This is the first post in a three part series about the Apple Watch, and why Steve Jobs would have done it differently.
The Apple Watch is something I’ve been anticipating — Apple is the undisputed opinion leader of the gadget industry and their entry legitimizes this nascent category. So I want to give it proper time and context, even if the first smartwatch I buy will probably be the Moto 360.
And yes, I do believe this is not the watch Steve Jobs would have designed – that’s not necessarily a bad thing. I’ll begin with something neutral Steve Jobs would have disapproved for his Apple Watch: two buttons.
The digital crown is smart. But the personal messaging button is not.
A basic design principle is to promote what you think is important and to put into the background what’s less important. On the iPhone, the home button and therefore the home screen is central to the user experience. That’s what comes first. The Settings section, for example, is relatively buried as an icon on the home screen. Apple could have made Settings accessible via a hardware button but they chose not to. Other buttons, like volume, lock, etc. are hidden away on the sides. Spiritually, the iPhone only has one button.
The original iPhone had a 3.5-inch screen while the Apple Watch’s screen is roughly 1.65-inches. Despite less room, the Apple Watch has one more primary button than the iPhone. Jobs was famous for his insistence on simplicity: having two main buttons on the Apple Watch is not consistent with that philosophy.
The first button on the Apple Watch – the digital crown – is smart. Touch still works on the watch, but it’s not ideal because it leaves fingerprints and because so much of the view is obscured with your finger there. The digital crown provides a control mechanic that avoids both things. Clicking the crown brings you to the home screen of the Apple Watch. Apple clearly considers this an integral part of the watch experience.

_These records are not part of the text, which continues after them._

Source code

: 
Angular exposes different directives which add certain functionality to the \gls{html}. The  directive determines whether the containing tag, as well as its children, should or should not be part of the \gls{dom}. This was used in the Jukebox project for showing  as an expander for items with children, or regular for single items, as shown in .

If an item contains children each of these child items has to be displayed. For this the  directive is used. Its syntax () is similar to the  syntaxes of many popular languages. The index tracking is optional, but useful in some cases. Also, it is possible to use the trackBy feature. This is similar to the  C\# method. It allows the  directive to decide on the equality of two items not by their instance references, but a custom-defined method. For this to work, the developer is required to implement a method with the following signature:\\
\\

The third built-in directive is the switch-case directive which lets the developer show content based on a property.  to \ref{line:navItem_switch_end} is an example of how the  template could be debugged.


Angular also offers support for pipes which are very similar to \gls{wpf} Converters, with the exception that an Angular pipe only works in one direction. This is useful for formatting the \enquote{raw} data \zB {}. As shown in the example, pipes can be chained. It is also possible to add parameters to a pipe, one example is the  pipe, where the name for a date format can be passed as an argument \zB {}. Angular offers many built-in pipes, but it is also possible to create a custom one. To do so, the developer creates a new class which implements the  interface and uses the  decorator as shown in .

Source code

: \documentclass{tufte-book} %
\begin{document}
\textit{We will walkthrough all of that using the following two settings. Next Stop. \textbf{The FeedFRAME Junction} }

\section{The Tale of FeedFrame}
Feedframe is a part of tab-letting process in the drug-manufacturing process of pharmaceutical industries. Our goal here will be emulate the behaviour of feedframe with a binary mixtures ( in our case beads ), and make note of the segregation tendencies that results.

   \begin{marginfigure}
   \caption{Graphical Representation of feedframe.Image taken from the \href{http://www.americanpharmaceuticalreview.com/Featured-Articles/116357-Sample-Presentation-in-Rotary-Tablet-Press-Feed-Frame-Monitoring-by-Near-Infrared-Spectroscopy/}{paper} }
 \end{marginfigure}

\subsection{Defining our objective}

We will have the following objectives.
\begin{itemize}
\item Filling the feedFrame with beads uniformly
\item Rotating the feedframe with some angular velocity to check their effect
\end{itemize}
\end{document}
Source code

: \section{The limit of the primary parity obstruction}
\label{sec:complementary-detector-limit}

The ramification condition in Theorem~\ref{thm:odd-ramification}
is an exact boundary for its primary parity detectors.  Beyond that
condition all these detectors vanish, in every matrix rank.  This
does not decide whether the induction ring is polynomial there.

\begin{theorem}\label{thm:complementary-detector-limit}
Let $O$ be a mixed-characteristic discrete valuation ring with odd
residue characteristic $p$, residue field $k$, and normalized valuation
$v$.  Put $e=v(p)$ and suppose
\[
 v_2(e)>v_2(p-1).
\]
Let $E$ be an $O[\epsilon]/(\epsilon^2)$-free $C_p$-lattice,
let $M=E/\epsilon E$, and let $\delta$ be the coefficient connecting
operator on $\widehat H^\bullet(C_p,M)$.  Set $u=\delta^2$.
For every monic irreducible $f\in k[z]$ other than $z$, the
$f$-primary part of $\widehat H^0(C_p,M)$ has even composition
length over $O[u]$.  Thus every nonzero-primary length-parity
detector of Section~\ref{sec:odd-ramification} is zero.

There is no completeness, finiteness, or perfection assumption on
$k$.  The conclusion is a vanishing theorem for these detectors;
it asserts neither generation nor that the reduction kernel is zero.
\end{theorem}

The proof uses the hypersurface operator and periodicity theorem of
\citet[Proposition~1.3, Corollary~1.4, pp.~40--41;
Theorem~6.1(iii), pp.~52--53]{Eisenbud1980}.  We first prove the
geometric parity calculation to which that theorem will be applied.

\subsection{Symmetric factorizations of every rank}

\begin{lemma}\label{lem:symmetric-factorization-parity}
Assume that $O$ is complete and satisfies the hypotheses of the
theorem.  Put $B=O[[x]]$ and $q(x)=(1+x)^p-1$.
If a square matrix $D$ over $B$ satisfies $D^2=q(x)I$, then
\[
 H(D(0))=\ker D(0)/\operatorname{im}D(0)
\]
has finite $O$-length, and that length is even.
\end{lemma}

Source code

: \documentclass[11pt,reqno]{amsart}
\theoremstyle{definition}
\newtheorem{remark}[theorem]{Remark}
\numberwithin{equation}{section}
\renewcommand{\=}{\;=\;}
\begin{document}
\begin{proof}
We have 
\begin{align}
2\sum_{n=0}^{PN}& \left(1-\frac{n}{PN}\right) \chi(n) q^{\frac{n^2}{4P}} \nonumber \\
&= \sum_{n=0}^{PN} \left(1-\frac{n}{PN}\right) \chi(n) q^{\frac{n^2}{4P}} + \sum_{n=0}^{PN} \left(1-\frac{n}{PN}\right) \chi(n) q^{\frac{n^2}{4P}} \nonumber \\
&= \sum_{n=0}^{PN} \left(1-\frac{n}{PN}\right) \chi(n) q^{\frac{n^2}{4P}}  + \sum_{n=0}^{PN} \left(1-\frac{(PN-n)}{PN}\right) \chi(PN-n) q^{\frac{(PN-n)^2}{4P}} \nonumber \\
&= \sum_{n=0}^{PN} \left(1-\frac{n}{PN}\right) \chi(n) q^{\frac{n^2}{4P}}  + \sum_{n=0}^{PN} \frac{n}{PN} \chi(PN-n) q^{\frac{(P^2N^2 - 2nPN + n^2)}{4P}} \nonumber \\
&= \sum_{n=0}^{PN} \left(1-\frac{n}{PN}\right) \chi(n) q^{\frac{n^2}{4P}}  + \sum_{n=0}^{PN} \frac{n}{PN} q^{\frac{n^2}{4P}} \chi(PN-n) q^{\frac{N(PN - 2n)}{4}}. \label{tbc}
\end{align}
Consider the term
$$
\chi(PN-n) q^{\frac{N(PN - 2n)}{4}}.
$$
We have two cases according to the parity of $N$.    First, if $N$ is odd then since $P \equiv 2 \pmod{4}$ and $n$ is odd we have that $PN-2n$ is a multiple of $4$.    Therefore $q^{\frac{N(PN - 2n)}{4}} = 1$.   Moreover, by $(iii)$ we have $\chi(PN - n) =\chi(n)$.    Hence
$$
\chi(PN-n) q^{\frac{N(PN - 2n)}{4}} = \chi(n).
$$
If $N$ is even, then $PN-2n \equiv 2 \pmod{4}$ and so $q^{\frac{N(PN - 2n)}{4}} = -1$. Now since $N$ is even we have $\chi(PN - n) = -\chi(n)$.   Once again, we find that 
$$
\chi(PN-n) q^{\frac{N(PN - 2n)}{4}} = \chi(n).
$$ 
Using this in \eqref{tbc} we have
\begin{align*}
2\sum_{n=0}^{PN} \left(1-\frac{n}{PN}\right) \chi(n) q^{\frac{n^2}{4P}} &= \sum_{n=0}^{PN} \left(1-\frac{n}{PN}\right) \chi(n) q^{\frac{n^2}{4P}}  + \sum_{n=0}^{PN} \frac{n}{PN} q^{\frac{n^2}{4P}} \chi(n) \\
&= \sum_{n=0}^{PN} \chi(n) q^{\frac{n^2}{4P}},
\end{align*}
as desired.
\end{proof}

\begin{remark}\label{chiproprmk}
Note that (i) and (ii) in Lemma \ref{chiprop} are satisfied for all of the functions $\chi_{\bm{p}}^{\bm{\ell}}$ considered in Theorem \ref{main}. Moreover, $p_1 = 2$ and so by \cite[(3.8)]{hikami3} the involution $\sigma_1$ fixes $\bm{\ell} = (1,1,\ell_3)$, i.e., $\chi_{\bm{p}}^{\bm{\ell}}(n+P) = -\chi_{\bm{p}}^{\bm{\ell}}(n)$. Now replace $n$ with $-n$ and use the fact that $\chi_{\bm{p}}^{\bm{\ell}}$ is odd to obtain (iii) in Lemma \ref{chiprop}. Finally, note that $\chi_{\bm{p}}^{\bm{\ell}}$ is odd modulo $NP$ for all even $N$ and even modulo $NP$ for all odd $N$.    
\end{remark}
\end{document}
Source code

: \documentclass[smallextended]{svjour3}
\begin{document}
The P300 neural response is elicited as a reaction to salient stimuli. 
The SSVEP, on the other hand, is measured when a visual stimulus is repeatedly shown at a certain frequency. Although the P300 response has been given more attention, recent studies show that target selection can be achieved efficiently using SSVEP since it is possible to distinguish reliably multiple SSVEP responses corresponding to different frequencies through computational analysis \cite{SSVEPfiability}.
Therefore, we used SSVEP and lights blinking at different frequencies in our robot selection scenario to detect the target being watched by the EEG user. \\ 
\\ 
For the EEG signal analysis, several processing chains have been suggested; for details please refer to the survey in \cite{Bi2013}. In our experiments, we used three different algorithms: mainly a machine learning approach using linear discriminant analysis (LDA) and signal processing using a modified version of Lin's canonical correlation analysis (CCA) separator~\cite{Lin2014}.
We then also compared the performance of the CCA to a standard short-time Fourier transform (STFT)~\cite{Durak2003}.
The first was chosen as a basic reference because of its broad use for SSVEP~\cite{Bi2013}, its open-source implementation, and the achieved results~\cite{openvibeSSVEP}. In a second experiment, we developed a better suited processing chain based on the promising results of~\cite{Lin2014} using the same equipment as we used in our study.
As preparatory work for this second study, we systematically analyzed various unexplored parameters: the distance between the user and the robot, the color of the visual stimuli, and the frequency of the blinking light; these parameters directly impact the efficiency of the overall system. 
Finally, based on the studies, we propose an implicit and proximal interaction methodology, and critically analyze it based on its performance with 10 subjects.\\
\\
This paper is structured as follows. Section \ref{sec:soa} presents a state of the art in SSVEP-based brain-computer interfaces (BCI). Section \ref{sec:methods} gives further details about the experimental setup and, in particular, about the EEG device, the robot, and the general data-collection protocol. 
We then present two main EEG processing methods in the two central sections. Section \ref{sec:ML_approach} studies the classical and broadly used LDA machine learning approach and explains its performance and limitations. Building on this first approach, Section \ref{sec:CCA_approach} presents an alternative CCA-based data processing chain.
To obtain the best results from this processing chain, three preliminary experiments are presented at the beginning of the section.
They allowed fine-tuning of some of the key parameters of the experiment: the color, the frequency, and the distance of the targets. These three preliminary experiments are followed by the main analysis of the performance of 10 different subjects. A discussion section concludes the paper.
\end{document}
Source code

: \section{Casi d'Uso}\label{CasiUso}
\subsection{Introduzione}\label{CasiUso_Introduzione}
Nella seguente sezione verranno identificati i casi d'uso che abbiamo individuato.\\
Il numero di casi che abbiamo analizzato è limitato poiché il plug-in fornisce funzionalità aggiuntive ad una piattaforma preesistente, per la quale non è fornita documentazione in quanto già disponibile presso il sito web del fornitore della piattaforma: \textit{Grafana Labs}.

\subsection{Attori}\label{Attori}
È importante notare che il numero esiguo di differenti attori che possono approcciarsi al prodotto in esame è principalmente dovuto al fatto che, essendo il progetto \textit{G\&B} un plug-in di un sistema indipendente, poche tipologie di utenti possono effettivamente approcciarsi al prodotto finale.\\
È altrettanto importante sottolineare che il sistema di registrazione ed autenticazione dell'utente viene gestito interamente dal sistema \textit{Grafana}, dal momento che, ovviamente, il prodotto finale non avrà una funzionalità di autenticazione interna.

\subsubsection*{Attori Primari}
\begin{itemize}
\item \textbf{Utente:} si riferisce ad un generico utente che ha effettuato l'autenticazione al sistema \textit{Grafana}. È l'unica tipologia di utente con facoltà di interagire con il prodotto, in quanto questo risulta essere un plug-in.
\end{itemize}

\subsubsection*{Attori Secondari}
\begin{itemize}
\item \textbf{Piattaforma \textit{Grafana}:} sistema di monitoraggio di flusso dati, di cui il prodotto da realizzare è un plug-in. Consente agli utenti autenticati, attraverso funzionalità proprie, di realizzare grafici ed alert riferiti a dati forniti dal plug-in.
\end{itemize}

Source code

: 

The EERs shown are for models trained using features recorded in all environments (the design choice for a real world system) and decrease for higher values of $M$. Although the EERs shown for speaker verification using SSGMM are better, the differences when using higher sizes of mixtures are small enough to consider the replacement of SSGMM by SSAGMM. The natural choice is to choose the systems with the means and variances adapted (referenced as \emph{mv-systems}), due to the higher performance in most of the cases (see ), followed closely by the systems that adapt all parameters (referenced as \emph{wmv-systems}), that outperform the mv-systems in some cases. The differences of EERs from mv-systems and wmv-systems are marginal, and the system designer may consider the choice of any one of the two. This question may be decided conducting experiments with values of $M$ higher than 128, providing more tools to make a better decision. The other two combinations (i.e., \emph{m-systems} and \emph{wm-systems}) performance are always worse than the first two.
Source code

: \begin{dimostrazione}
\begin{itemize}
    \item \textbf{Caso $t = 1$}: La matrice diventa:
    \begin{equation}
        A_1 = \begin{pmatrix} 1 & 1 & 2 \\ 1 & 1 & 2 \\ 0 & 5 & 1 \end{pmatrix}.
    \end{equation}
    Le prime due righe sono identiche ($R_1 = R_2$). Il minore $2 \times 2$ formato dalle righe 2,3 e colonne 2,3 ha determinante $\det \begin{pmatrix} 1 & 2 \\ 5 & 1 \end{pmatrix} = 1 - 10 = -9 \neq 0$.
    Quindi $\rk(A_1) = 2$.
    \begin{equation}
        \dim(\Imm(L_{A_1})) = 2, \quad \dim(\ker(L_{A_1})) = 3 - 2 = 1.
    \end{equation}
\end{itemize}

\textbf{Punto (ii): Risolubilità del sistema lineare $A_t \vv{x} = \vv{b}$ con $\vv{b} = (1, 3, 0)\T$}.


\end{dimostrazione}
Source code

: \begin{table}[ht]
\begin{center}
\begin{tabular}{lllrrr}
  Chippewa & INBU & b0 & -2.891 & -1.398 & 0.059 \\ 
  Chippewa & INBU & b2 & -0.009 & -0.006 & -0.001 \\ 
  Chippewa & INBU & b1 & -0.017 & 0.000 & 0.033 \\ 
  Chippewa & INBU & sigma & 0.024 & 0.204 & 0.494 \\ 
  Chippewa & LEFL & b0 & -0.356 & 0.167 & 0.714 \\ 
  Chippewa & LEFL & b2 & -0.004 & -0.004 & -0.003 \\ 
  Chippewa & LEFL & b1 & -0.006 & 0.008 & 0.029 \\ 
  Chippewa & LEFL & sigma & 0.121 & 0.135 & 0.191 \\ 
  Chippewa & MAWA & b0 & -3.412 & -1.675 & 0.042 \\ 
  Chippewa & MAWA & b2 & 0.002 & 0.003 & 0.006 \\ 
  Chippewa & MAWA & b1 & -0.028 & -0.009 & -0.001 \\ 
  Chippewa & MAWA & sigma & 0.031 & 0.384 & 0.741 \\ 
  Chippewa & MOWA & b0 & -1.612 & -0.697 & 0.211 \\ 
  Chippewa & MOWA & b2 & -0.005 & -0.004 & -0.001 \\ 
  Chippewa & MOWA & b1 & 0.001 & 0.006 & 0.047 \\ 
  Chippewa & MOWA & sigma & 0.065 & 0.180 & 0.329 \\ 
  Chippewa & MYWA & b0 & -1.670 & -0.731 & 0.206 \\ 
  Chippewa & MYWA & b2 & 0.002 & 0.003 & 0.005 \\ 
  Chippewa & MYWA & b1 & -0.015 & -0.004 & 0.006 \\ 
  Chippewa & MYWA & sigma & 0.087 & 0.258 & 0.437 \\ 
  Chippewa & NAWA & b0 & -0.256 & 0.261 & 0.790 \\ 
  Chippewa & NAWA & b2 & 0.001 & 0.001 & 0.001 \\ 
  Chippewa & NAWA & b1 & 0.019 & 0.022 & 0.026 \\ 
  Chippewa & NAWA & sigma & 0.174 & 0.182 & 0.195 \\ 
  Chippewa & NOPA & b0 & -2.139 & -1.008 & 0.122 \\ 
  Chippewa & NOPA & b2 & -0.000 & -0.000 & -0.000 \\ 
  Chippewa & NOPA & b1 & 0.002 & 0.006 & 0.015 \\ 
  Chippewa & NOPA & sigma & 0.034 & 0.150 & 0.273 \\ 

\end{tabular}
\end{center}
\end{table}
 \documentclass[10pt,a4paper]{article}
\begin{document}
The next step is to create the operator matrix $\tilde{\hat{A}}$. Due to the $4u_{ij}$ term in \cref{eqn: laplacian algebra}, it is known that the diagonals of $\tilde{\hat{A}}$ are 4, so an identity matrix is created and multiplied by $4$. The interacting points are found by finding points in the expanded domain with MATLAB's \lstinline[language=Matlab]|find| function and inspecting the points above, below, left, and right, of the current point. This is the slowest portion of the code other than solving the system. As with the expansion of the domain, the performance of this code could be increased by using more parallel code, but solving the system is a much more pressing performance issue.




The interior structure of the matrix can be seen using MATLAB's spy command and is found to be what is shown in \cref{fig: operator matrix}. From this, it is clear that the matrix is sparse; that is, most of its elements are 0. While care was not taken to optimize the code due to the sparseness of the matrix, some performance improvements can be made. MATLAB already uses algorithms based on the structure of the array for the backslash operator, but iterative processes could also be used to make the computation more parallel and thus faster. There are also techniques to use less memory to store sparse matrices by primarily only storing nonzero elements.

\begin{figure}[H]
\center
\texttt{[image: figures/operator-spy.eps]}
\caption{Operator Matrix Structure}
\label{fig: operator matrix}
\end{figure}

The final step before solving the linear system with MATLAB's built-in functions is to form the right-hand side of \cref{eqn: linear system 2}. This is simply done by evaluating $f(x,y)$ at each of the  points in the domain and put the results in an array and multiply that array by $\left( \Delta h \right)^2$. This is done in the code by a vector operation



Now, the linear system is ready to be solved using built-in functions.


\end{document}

The second button is a shortcut to a personal messaging app, where you are presented with your friends’ avatars. Tap on one and you can then send emoticons, drawings, pulse-like vibrations and yes, even your heartbeat. It’s interesting that Apple gave this feature one of two hardware buttons. You can argue that Apple considers this even more important than time itself. To get to your watch face, you have to press the digital crown and select the watch app. To get to the personal messaging app, just press the button. Promoting this feature as one of two hardware buttons is a major design decision.
Unlike the digital crown, I don’t think the second button is smart. Let’s assume I actually want to message friends on this small screen. How many of my friends could I actually message? Less than half of my friends own an iPhone. What percentage of that will buy an Apple Watch? And further, what percentage of those who purchased one will wear an Apple Watch frequently enough that I can be sure my messages will reach them in a timely manner?
Half – few – and very few. One of two main buttons on this tiny device will hardly ever be used.
I used Messaging and FaceTime a lot on the iPhone. And Apple didn’t give those apps hardware buttons.
Sure, if the receiver doesn’t have the Apple Watch, she might for example get the drawing as an email on her Android phone. But that’s not a new type of personal messaging made possible only with the Apple Watch; that’s just an awkward email.
The personal messaging app on the Apple Watch might be cute, it might be useful, but it definitely doesn’t deserve such prominent placement. Steve Jobs would have insisted on its exclusion as a button.